# Too Salty



## ipyrek

I wet cured my venison ham for 5 days,  then slow smoked for 5hrs untill IT hit 160,  Still nice and moist good taste, but too salty. What did I do wrong to make it too salty ? Did I brine it too long ? Would 3 days have been long enough ? How can I now remove some of the salt out of the Ham ?


----------



## s2k9k

When you remove it from the brine you should do a fry test. Slice a few thin slices and fry in a pan and taste. If it is too salty you can soak it in some fresh water for a few hours changing the water every hour and do some more fry tests until you get it how you want. Soaking in fresh water will pull the salt out.


----------



## diggingdogfarm

What brine did you use?

~Martin


----------



## ipyrek

The 60* solution with 1gallon water, salt ,sugar, and insta cure #1 in the amounts required. and 2, 1 1/2 lbs strips of back strap of venison.


----------



## diggingdogfarm

Next time, I would switch to an equilibrium brine, that way it's impossible to over salt and you won't have to fight with it after curing to get it exactly where you want it salt wise.

~Martin


----------



## ipyrek

I've found a few different brine recepies, but I don't recall seeing the equilibrium brine, just what is it ?


----------



## scarbelly

Martin will be along with his brine link but like Dave suggested, you should always do a fry test first so you can make any needed adjustments


----------



## diggingdogfarm

Equilibrium brining is easy, reliable and saves on ingredients, but requires a good accurate gram scale.

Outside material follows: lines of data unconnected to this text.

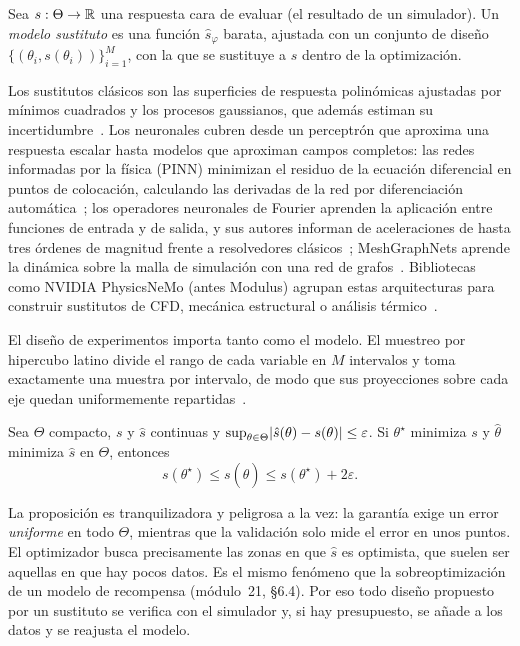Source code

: \begin{definicion}\label{def:sustituto}
Sea $s:\Theta\to\R$ una respuesta cara de evaluar (el resultado de un simulador). Un \emph{modelo sustituto} es una función $\hat s_\varphi$ barata, ajustada con un conjunto de diseño $\{(\theta_i,s(\theta_i))\}_{i=1}^M$, con la que se sustituye a $s$ dentro de la optimización.
\end{definicion}

Los sustitutos clásicos son las superficies de respuesta polinómicas ajustadas por mínimos cuadrados y los procesos gaussianos, que además estiman su incertidumbre~\cite{kw}. Los neuronales cubren desde un perceptrón que aproxima una respuesta escalar hasta modelos que aproximan campos completos: las redes informadas por la física (PINN) minimizan el residuo de la ecuación diferencial en puntos de colocación, calculando las derivadas de la red por diferenciación automática~\cite{pinn}; los operadores neuronales de Fourier aprenden la aplicación entre funciones de entrada y de salida, y sus autores informan de aceleraciones de hasta tres órdenes de magnitud frente a resolvedores clásicos~\cite{fno}; MeshGraphNets aprende la dinámica sobre la malla de simulación con una red de grafos~\cite{mgn}. Bibliotecas como NVIDIA PhysicsNeMo (antes Modulus) agrupan estas arquitecturas para construir sustitutos de CFD, mecánica estructural o análisis térmico~\cite{physicsnemo}.

El diseño de experimentos importa tanto como el modelo. El muestreo por hipercubo latino divide el rango de cada variable en $M$ intervalos y toma exactamente una muestra por intervalo, de modo que sus proyecciones sobre cada eje quedan uniformemente repartidas~\cite{kw}.

\begin{proposicion}\label{prop:2eps}
Sea $\Theta$ compacto, $s$ y $\hat s$ continuas y $\sup_{\theta\in\Theta}\abs{\hat s(\theta)-s(\theta)}\le\varepsilon$. Si $\theta^\star$ minimiza $s$ y $\hat\theta$ minimiza $\hat s$ en $\Theta$, entonces
\[
s(\theta^\star)\le s(\hat\theta)\le s(\theta^\star)+2\varepsilon .
\]
\end{proposicion}

La proposición es tranquilizadora y peligrosa a la vez: la garantía exige un error \emph{uniforme} en todo $\Theta$, mientras que la validación solo mide el error en unos puntos. El optimizador busca precisamente las zonas en que $\hat s$ es optimista, que suelen ser aquellas en que hay pocos datos. Es el mismo fenómeno que la sobreoptimización de un modelo de recompensa (módulo~21, §6.4). Por eso todo diseño propuesto por un sustituto se verifica con el simulador y, si hay presupuesto, se añade a los datos y se reajusta el modelo.

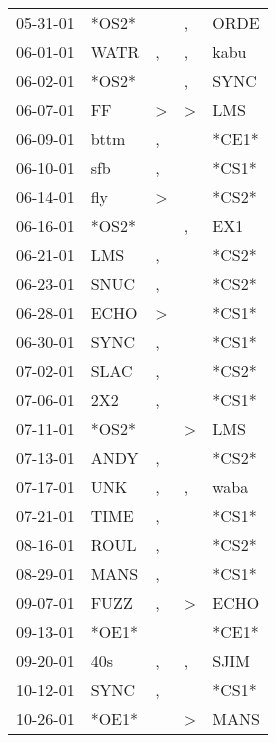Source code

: \begin{supertabular}{lllll}
 05-31-01 &  *OS2* &               &             , &   ORDE \\
 06-01-01 &   WATR &             , &             , &   kabu \\
 06-02-01 &  *OS2* &               &             , &   SYNC \\
 06-07-01 &     FF &  \textgreater &  \textgreater &    LMS \\
 06-09-01 &   bttm &             , &               &  *CE1* \\
 06-10-01 &    sfb &             , &               &  *CS1* \\
 06-14-01 &    fly &  \textgreater &               &  *CS2* \\
 06-16-01 &  *OS2* &               &             , &    EX1 \\
 06-21-01 &    LMS &             , &               &  *CS2* \\
 06-23-01 &   SNUC &             , &               &  *CS2* \\
 06-28-01 &   ECHO &  \textgreater &               &  *CS1* \\
 06-30-01 &   SYNC &             , &               &  *CS1* \\
 07-02-01 &   SLAC &             , &               &  *CS2* \\
 07-06-01 &    2X2 &             , &               &  *CS1* \\
 07-11-01 &  *OS2* &               &  \textgreater &    LMS \\
 07-13-01 &   ANDY &             , &               &  *CS2* \\
 07-17-01 &    UNK &             , &             , &   waba \\
 07-21-01 &   TIME &             , &               &  *CS1* \\
 08-16-01 &   ROUL &             , &               &  *CS2* \\
 08-29-01 &   MANS &             , &               &  *CS1* \\
 09-07-01 &   FUZZ &             , &  \textgreater &   ECHO \\
 09-13-01 &  *OE1* &               &               &  *CE1* \\
 09-20-01 &    40s &             , &             , &   SJIM \\
 10-12-01 &   SYNC &             , &               &  *CS1* \\
 10-26-01 &  *OE1* &               &  \textgreater &   MANS \\

\end{supertabular}
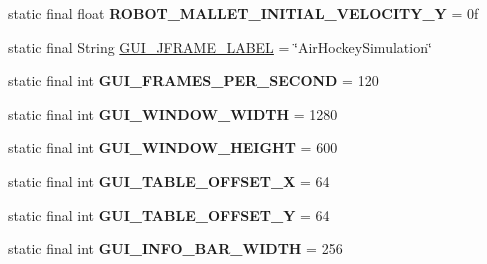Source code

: \begin{DoxyCompactItemize}
\item 
\hypertarget{classairhockeyjava_1_1game_1_1_constants_ac4df41c5c2fed09a73106eca3d77e7a9}{}static final float {\bfseries R\+O\+B\+O\+T\+\_\+\+M\+A\+L\+L\+E\+T\+\_\+\+I\+N\+I\+T\+I\+A\+L\+\_\+\+V\+E\+L\+O\+C\+I\+T\+Y\+\_\+\+Y} = 0f\label{classairhockeyjava_1_1game_1_1_constants_ac4df41c5c2fed09a73106eca3d77e7a9}

\item 
static final String \hyperlink{classairhockeyjava_1_1game_1_1_constants_a594232f8e17c988affdddcf85732f370}{G\+U\+I\+\_\+\+J\+F\+R\+A\+M\+E\+\_\+\+L\+A\+B\+E\+L} = \char`\"{}Air\+Hockey\+Simulation\char`\"{}
\item 
\hypertarget{classairhockeyjava_1_1game_1_1_constants_a74d7587ff8ec29973a185818dce32d34}{}static final int {\bfseries G\+U\+I\+\_\+\+F\+R\+A\+M\+E\+S\+\_\+\+P\+E\+R\+\_\+\+S\+E\+C\+O\+N\+D} = 120\label{classairhockeyjava_1_1game_1_1_constants_a74d7587ff8ec29973a185818dce32d34}

\item 
\hypertarget{classairhockeyjava_1_1game_1_1_constants_a88ead9655d69fb5de3f4e31171bad948}{}static final int {\bfseries G\+U\+I\+\_\+\+W\+I\+N\+D\+O\+W\+\_\+\+W\+I\+D\+T\+H} = 1280\label{classairhockeyjava_1_1game_1_1_constants_a88ead9655d69fb5de3f4e31171bad948}

\item 
\hypertarget{classairhockeyjava_1_1game_1_1_constants_a05da17b163796f7e9c449a74c99b981e}{}static final int {\bfseries G\+U\+I\+\_\+\+W\+I\+N\+D\+O\+W\+\_\+\+H\+E\+I\+G\+H\+T} = 600\label{classairhockeyjava_1_1game_1_1_constants_a05da17b163796f7e9c449a74c99b981e}

\item 
\hypertarget{classairhockeyjava_1_1game_1_1_constants_a3c1b3c51675221db27fbf43db7bcd980}{}static final int {\bfseries G\+U\+I\+\_\+\+T\+A\+B\+L\+E\+\_\+\+O\+F\+F\+S\+E\+T\+\_\+\+X} = 64\label{classairhockeyjava_1_1game_1_1_constants_a3c1b3c51675221db27fbf43db7bcd980}

\item 
\hypertarget{classairhockeyjava_1_1game_1_1_constants_a276e90de955a43456c40458733257807}{}static final int {\bfseries G\+U\+I\+\_\+\+T\+A\+B\+L\+E\+\_\+\+O\+F\+F\+S\+E\+T\+\_\+\+Y} = 64\label{classairhockeyjava_1_1game_1_1_constants_a276e90de955a43456c40458733257807}

\item 
\hypertarget{classairhockeyjava_1_1game_1_1_constants_ab605ab25f776ad5fa69ce888824202dd}{}static final int {\bfseries G\+U\+I\+\_\+\+I\+N\+F\+O\+\_\+\+B\+A\+R\+\_\+\+W\+I\+D\+T\+H} = 256\label{classairhockeyjava_1_1game_1_1_constants_ab605ab25f776ad5fa69ce888824202dd}


\end{DoxyCompactItemize}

*Equilibrium brining is a method of brining that makes it impossible to over-salt or over-cure meat when using a reasonable percentage of salt and the proper amount of cure. In equilibrium brining the submerged meat and the cover brine (or cover brine and injected brine in larger pieces of meat) act as a single system and are considered a single unit when calculating salt, sugar and cure amounts. Over time, the ingredients in the brine migrate into the meat until levels in the meat tissue and in the brine are balanced via osmosis and diffusion. Therefore, the calculation for ingoing salt, sugar and cure is based on the weight of the meat plus the weight of the water or other liquid used in the brine.*

Here's an example of a 2:1 ratio (meat:water) equilibrium brining project, 2% salt and 1 % sugar.

We'll do immersion cured boneless ham which requires no more than 200ppm nitrite (the maximum recommended limit).

Our piece of ham weighs 1000 grams so the amount of water required for our 2:1 brine is 500grams, adding the two together we get 1500grams.
We now calculate the cure, salt and sugar for a total of 1500 grams of meat and water.
Anything over 2-1/2 inches thick should be injected with a portion of the brine.

Here's the results from the calculator (screen capture):








Link to the calculator:
http://www.diggingdogfarm.com/page2.html

HTH

~Martin


----------



## ipyrek

Thanks for all the replies ! The equilibrium looks like it'll take a little figering , but I'm shure I can figure it out, It wont be as bad, once I get going along.


----------



## mballi3011

You have to always do the fry test. But you can still soak it in water now and it should bring some more of the salt out of it.


----------



## fpnmf

From Pops!!

real simple curing brine:

 for every 1 gallon of water, add:

1/3 - 1 cup sea salt (depending if you're on a lo-salt diet)

1 cup granulated sugar or Splenda[emoji]174[/emoji]

1 cup brown sugar or Splenda[emoji]174[/emoji] brown sugar mix

1 tbsp cure no. 1 pink salt

stir thoroughly until clear amber color, pour over meat, inject if necessary to cure from inside-out as well as outside-in

weight down with a partially filled 1 qt or 1 gal. ziploc bag or bags to keep meat immersed

Curing times vary with meat, but generally overnight to 2-3 days for chickens and turkeys, 8-10 days buckboard bacon, 10-14 days belly bacon, pork shoulder, whole butts, 3-4 weeks whole hams, 10-20 days corned beef (fresh beef roasts, briskets, rolled rib roasts, etc.)   If whole muscle is more than 2" thick, then inject so it can cure i/o as well as o/i, and/or in and around bone structures, etc.

You can add any other flavorings you'd like, this is just the basic curing brine. 1 heaping tablespoon of cure is about 1 ounce.  The maximum concentration allowed safely is 3.84 ounces per 1 gallon of brine (24 lbs.per 100 gallons: 16 oz. x 24 = 384 ounces, 1/100th is 3.84 ounces).  You can experiment with different concentrations as long as you keep it between those parameters.


----------